Task instructions: Below are records; copy every line in them that holds the word "should".

(Source texts of formatted documents)

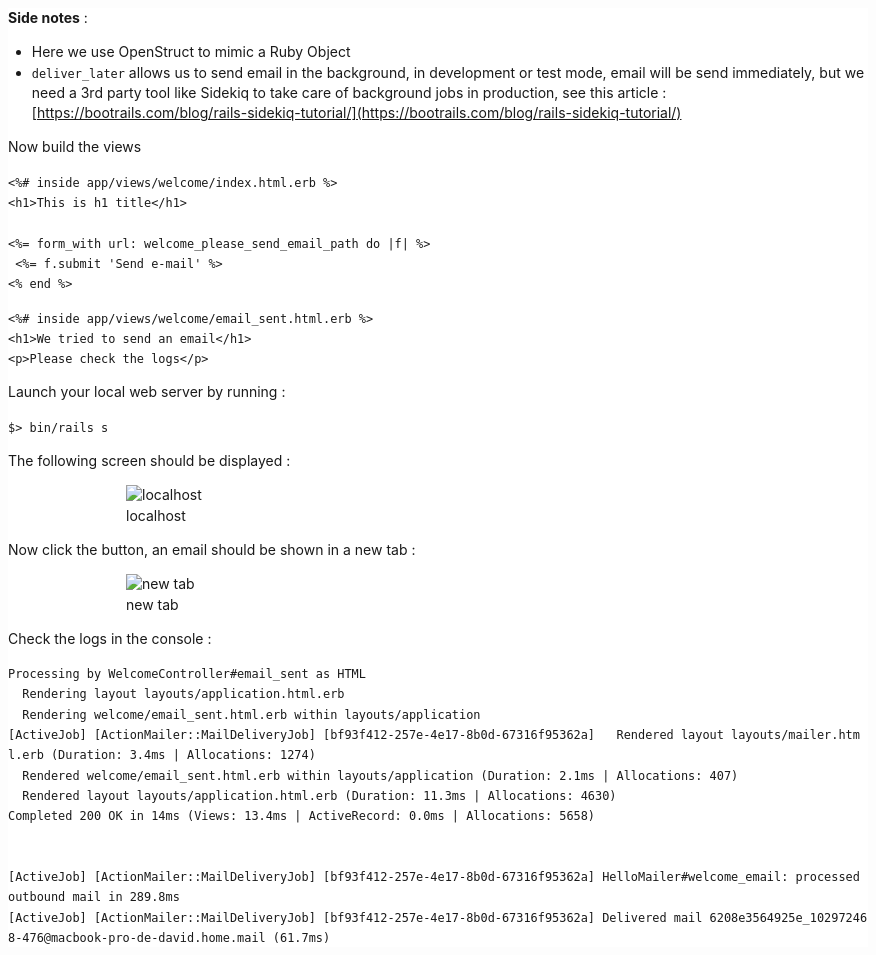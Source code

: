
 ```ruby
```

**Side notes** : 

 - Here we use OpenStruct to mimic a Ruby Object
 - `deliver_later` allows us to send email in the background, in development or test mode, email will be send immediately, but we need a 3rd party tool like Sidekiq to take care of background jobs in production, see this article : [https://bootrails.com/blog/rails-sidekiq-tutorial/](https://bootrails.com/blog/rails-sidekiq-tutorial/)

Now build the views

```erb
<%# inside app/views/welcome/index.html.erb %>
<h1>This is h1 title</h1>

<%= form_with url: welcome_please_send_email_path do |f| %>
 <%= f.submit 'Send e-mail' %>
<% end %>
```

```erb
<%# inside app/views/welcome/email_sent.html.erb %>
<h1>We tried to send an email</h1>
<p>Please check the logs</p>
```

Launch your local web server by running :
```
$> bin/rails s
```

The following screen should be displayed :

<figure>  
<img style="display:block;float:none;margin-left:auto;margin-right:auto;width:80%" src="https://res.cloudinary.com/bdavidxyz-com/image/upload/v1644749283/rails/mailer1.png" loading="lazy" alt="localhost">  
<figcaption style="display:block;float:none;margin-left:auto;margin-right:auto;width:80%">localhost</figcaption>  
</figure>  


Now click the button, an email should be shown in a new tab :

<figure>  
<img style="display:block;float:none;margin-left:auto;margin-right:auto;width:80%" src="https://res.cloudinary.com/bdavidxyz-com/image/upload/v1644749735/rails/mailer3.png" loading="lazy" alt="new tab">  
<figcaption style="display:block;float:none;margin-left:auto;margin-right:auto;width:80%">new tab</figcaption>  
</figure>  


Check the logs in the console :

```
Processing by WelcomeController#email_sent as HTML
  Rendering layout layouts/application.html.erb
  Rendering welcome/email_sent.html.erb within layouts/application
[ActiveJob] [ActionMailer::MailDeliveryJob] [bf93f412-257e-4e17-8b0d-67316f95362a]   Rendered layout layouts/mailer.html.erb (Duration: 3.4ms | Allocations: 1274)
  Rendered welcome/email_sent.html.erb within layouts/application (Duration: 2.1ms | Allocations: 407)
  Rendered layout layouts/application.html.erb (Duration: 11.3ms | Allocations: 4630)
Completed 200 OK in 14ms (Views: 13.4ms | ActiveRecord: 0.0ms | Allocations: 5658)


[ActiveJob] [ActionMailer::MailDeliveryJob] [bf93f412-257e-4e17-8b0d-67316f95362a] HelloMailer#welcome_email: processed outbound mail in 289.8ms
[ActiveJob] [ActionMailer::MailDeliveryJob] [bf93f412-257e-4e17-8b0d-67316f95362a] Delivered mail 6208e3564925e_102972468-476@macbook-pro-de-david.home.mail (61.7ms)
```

Result of the exercise:
The following screen should be displayed :
Now click the button, an email should be shown in a new tab :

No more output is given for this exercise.